BACKGROUND: Food allergy is a possible cause of atopic dermatitis (AD) in dogs; it is typically diagnosed following an eight-week elimination diet trial (EDT) and a provocation with the original diet. This lengthy procedure is difficult for owners and its interpretation may be unclear.
HYPOTHESIS/OBJECTIVES: To test the effect of prednisolone used in the first weeks of an EDT in order to reduce the total time period for diagnosis. The goal was to perform food challenges earlier than after the traditionally recommended eight weeks.
ANIMALS: Fifty-three dogs with AD were included in the study.
METHODS AND MATERIALS: All dogs were fed a commercially available extensively hydrolyzed protein-based commercial pet food and treated with prednisolone for at least two weeks to control pruritus and inflammation. Dogs were challenged two weeks after prednisolone finished, provided that no flare had occurred. Dogs with relapsing signs were fed the hydrolyzate for at least eight weeks with or without further prednisolone treatment.
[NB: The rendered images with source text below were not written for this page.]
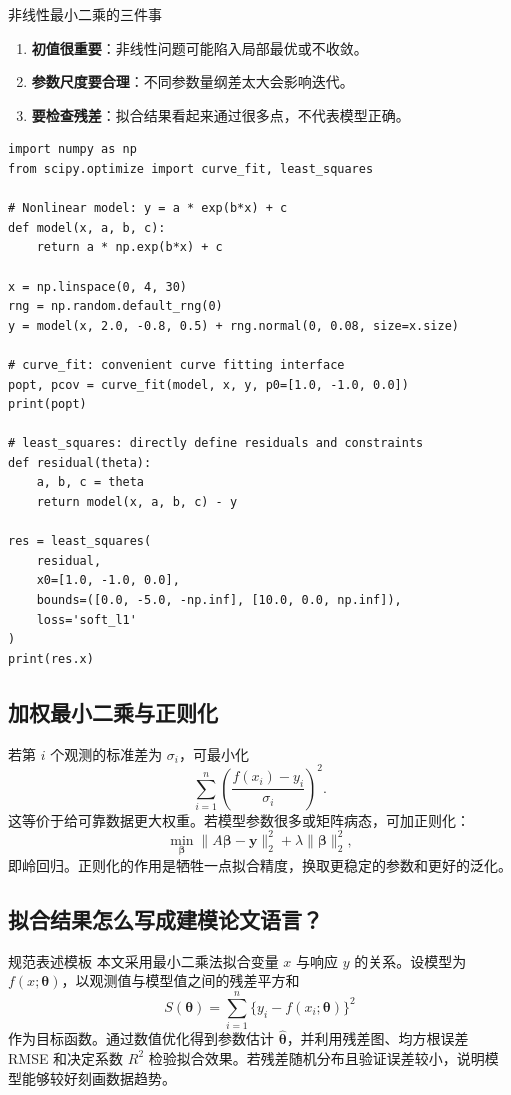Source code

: \documentclass[11pt,a4paper]{ctexart}
\begin{document}
\begin{warnbox}{非线性最小二乘的三件事}
\begin{enumerate}[label=\arabic*)]
  \item \textbf{初值很重要}：非线性问题可能陷入局部最优或不收敛。
  \item \textbf{参数尺度要合理}：不同参数量纲差太大会影响迭代。
  \item \textbf{要检查残差}：拟合结果看起来通过很多点，不代表模型正确。
\end{enumerate}
\end{warnbox}

\begin{lstlisting}
import numpy as np
from scipy.optimize import curve_fit, least_squares

# Nonlinear model: y = a * exp(b*x) + c
def model(x, a, b, c):
    return a * np.exp(b*x) + c

x = np.linspace(0, 4, 30)
rng = np.random.default_rng(0)
y = model(x, 2.0, -0.8, 0.5) + rng.normal(0, 0.08, size=x.size)

# curve_fit: convenient curve fitting interface
popt, pcov = curve_fit(model, x, y, p0=[1.0, -1.0, 0.0])
print(popt)

# least_squares: directly define residuals and constraints
def residual(theta):
    a, b, c = theta
    return model(x, a, b, c) - y

res = least_squares(
    residual,
    x0=[1.0, -1.0, 0.0],
    bounds=([0.0, -5.0, -np.inf], [10.0, 0.0, np.inf]),
    loss='soft_l1'
)
print(res.x)
\end{lstlisting}

\subsection{加权最小二乘与正则化}

若第 $i$ 个观测的标准差为 $\sigma_i$，可最小化
\[
  \sum_{i=1}^n\left(\frac{f(x_i)-y_i}{\sigma_i}\right)^2.
\]
这等价于给可靠数据更大权重。若模型参数很多或矩阵病态，可加正则化：
\[
  \min_{\bm\beta}\|A\bm\beta-\bm y\|_2^2+\lambda\|\bm\beta\|_2^2,
\]
即岭回归。正则化的作用是牺牲一点拟合精度，换取更稳定的参数和更好的泛化。

\subsection{拟合结果怎么写成建模论文语言？}

\begin{stepbox}{规范表述模板}
本文采用最小二乘法拟合变量 $x$ 与响应 $y$ 的关系。设模型为 $f(x;\bm\theta)$，以观测值与模型值之间的残差平方和
\[
S(\bm\theta)=\sum_{i=1}^{n}\{y_i-f(x_i;\bm\theta)\}^2
\]
作为目标函数。通过数值优化得到参数估计 $\hat{\bm\theta}$，并利用残差图、均方根误差 RMSE 和决定系数 $R^2$ 检验拟合效果。若残差随机分布且验证误差较小，说明模型能够较好刻画数据趋势。
\end{stepbox}
\end{document}

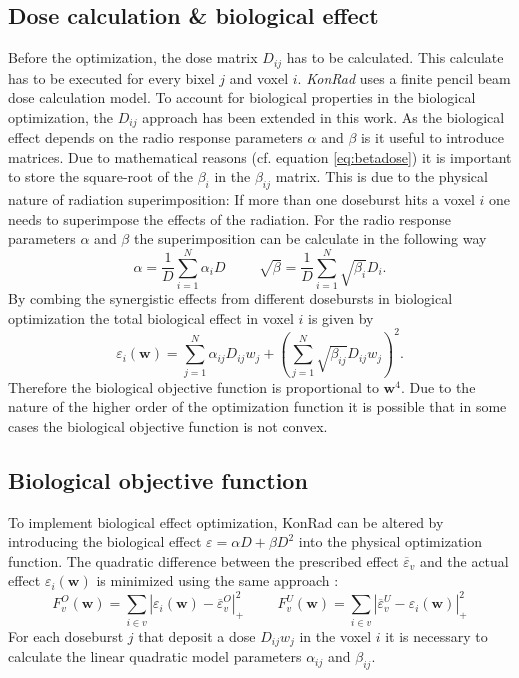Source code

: \subsection{Dose calculation \& biological effect}
Before the optimization, the dose matrix $D_{ij}$ has to be calculated. This calculate has to be executed for every bixel $j$ and voxel $i$. \textit{KonRad} uses a finite pencil beam dose calculation model\cite{nill}. To account for biological properties in the biological optimization, the $D_{ij}$ approach has been extended in this work. As the biological effect depends on the radio response parameters $\alpha$ and $\beta$ is it useful to introduce matrices. Due to mathematical reasons (cf. equation \ref{eq:betadose}) it is important to store the square-root of the $\beta_i$ in the $\beta_{ij}$ matrix. This is due to the physical nature of radiation superimposition: If more than one doseburst hits a voxel $i$ one needs to superimpose the effects of the radiation. For the radio response parameters $\alpha$ and $\beta$ the superimposition can be calculate in the following way \cite{pmid7413933} \cite{pmid16757867}
\begin{equation}\label{eq:betadose}
\alpha = \frac{1}{D}\sum\limits_{i=1}^N\alpha_i D\hspace{1cm}\sqrt{\beta} = \frac{1}{D}\sum\limits_{i=1}^N\sqrt{\beta_i}D_i.
\end{equation}
By combing the synergistic effects from different dosebursts in biological optimization the total biological effect in voxel $i$ is given by \cite{pmid16757867}
\begin{equation}
\varepsilon_i(\mathbf{w}) = \sum\limits_{j=1}^N\alpha_{ij}D_{ij}w_j+\left(\sum\limits_{j=1}^N\sqrt{\beta_{ij}}D_{ij}w_j\right)^2.
\end{equation}
Therefore the biological objective function is proportional to $\mathbf{w}^4$. Due to the nature of the higher order of the optimization function it is possible that in some cases the biological objective function is not convex\cite{FreseThesis}.
\subsection{Biological objective function}
To implement biological effect optimization, KonRad can be altered by introducing the biological effect $\varepsilon = \alpha D + \beta D^2$ into the physical optimization function. The quadratic difference between the prescribed effect $\overline{\varepsilon}_v$ and the actual effect $\varepsilon_i(\mathbf{w})$ is minimized using the same approach \cite{FreseThesis}:
\begin{equation}
F_v^O (\mathbf{w}) = \sum\limits_{i\in v} \left|\varepsilon_i(\mathbf{w})-\overline{\varepsilon}_v^O\right|_+^2\hspace{1cm}F_v^U (\mathbf{w}) = \sum\limits_{i\in v} \left|\overline{\varepsilon}_v^U-\varepsilon_i(\mathbf{w})\right|_+^2
\end{equation}
For each doseburst $j$ that deposit a dose $D_{ij}w_j$ in the voxel $i$ it is necessary to calculate the linear quadratic model parameters $\alpha_{ij}$ and $\beta_{ij}$.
RESULTS: Ten of 53 dogs (19%) had no relapse after two weeks off prednisolone: they were subsequently challenged with their regular food, had a relapse of signs and were diagnosed with a food-induced AD within four to six weeks of starting the EDT. In the other dogs, signs remained uncontrolled without prednisolone or relapsed rapidly after its discontinuation: they were considered nonfood-allergic after an eight week EDT.
CONCLUSION AND CLINICAL IMPORTANCE: This study demonstrates that a shorter EDT is possible if the allergic pruritus and inflammation are initially controlled with a short course of glucocorticoids. This shortened trial is likely to improve owner adherence and facilitate the diagnosis of food allergy.